### Input data ###

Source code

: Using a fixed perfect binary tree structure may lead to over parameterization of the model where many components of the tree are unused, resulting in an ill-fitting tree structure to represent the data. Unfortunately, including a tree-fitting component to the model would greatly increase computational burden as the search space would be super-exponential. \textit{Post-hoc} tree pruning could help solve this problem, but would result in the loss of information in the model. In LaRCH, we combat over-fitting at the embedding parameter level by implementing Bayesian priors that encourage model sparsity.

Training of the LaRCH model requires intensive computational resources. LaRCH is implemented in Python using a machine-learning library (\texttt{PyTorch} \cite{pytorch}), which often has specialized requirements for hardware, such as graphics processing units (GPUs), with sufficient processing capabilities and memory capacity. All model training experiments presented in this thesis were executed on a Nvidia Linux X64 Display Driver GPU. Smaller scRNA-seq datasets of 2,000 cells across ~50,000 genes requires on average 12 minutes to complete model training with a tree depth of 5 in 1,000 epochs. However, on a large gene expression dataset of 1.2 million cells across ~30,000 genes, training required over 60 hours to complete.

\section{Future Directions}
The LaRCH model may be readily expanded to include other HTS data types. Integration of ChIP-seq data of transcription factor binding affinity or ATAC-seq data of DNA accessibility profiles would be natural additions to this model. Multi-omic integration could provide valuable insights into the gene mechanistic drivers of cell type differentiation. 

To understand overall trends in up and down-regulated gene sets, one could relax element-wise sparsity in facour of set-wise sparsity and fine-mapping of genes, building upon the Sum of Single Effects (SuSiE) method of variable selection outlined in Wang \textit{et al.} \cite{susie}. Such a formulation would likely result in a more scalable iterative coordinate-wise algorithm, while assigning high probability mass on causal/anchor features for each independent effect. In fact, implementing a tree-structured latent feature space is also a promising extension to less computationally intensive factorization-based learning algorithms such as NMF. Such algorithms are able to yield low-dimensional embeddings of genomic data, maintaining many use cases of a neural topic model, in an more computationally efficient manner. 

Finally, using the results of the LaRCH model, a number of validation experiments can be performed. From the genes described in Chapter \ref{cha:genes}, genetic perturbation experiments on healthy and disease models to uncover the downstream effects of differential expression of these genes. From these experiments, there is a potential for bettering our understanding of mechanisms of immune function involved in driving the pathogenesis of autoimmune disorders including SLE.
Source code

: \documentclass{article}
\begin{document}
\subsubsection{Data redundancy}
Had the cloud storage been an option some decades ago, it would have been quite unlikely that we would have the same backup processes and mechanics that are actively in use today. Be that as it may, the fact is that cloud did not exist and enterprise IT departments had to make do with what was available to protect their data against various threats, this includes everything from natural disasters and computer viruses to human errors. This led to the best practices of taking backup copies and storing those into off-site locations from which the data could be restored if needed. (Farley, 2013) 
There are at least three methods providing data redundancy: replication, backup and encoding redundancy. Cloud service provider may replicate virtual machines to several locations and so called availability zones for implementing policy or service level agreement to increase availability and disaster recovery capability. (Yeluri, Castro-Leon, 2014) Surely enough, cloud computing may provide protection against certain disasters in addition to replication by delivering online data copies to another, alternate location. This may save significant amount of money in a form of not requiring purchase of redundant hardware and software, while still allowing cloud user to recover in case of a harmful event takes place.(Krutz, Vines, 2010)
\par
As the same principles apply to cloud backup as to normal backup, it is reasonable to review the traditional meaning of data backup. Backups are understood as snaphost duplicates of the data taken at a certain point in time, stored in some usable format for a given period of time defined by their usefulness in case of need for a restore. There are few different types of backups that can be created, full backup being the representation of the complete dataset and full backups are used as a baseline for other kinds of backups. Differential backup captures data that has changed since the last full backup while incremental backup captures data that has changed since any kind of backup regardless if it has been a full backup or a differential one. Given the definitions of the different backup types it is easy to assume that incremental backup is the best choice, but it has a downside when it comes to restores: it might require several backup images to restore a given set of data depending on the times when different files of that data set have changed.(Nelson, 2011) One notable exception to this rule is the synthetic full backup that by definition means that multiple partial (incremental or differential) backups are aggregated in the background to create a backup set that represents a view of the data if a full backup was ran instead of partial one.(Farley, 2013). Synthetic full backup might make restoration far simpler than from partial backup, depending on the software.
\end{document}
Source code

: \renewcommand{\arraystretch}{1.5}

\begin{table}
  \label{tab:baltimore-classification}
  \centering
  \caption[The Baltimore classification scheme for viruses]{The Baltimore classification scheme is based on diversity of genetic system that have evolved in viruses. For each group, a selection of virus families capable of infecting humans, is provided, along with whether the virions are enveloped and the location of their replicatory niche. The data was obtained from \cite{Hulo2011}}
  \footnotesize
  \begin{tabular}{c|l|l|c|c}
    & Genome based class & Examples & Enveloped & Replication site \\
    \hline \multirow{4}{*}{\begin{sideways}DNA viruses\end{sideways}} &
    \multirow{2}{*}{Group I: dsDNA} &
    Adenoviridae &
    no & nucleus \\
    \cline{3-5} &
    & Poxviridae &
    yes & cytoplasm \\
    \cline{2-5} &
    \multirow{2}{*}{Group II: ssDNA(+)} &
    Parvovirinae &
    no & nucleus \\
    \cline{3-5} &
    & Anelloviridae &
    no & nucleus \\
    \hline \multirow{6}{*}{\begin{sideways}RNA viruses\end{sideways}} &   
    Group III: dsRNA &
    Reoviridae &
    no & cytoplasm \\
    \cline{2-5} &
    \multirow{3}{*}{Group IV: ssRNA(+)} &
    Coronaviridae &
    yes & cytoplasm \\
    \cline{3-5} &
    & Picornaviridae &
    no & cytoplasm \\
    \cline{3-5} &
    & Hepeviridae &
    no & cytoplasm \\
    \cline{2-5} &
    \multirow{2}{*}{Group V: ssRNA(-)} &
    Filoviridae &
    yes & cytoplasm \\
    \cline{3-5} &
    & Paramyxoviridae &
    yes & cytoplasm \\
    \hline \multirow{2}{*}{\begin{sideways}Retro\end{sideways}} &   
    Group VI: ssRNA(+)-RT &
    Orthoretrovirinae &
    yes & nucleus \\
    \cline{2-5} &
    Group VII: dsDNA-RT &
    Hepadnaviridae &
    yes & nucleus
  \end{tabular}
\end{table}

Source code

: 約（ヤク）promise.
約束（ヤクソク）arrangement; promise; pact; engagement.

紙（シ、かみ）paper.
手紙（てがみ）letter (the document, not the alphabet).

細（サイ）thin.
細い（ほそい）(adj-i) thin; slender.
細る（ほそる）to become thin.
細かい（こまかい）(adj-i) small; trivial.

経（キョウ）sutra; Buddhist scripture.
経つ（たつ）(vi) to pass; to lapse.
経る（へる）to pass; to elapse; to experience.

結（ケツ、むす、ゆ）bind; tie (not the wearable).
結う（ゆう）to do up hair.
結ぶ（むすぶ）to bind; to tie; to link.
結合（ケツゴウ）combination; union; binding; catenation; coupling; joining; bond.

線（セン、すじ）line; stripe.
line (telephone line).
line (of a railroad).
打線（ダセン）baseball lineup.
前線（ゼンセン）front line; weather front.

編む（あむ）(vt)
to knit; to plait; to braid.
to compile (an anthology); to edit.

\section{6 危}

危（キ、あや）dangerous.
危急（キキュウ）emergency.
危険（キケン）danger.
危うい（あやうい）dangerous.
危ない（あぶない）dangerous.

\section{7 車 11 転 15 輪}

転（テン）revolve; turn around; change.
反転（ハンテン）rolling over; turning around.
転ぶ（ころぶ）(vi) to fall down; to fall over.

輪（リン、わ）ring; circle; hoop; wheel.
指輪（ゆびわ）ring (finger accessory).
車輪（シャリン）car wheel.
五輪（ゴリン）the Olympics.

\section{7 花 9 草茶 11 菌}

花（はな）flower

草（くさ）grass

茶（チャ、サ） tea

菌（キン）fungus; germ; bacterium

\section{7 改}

###

== What is being asked ==
Repeat the line that contains "経（キョウ）sutra; Buddhist scripture.", then every line after it until the records end, with nothing added.

== Exercise response ==
経（キョウ）sutra; Buddhist scripture.
経つ（たつ）(vi) to pass; to lapse.
経る（へる）to pass; to elapse; to experience.

結（ケツ、むす、ゆ）bind; tie (not the wearable).
結う（ゆう）to do up hair.
結ぶ（むすぶ）to bind; to tie; to link.
結合（ケツゴウ）combination; union; binding; catenation; coupling; joining; bond.

線（セン、すじ）line; stripe.
line (telephone line).
line (of a railroad).
打線（ダセン）baseball lineup.
前線（ゼンセン）front line; weather front.

編む（あむ）(vt)
to knit; to plait; to braid.
to compile (an anthology); to edit.

\section{6 危}

危（キ、あや）dangerous.
危急（キキュウ）emergency.
危険（キケン）danger.
危うい（あやうい）dangerous.
危ない（あぶない）dangerous.

\section{7 車 11 転 15 輪}

転（テン）revolve; turn around; change.
反転（ハンテン）rolling over; turning around.
転ぶ（ころぶ）(vi) to fall down; to fall over.

輪（リン、わ）ring; circle; hoop; wheel.
指輪（ゆびわ）ring (finger accessory).
車輪（シャリン）car wheel.
五輪（ゴリン）the Olympics.

\section{7 花 9 草茶 11 菌}

花（はな）flower

草（くさ）grass

茶（チャ、サ） tea

菌（キン）fungus; germ; bacterium

\section{7 改}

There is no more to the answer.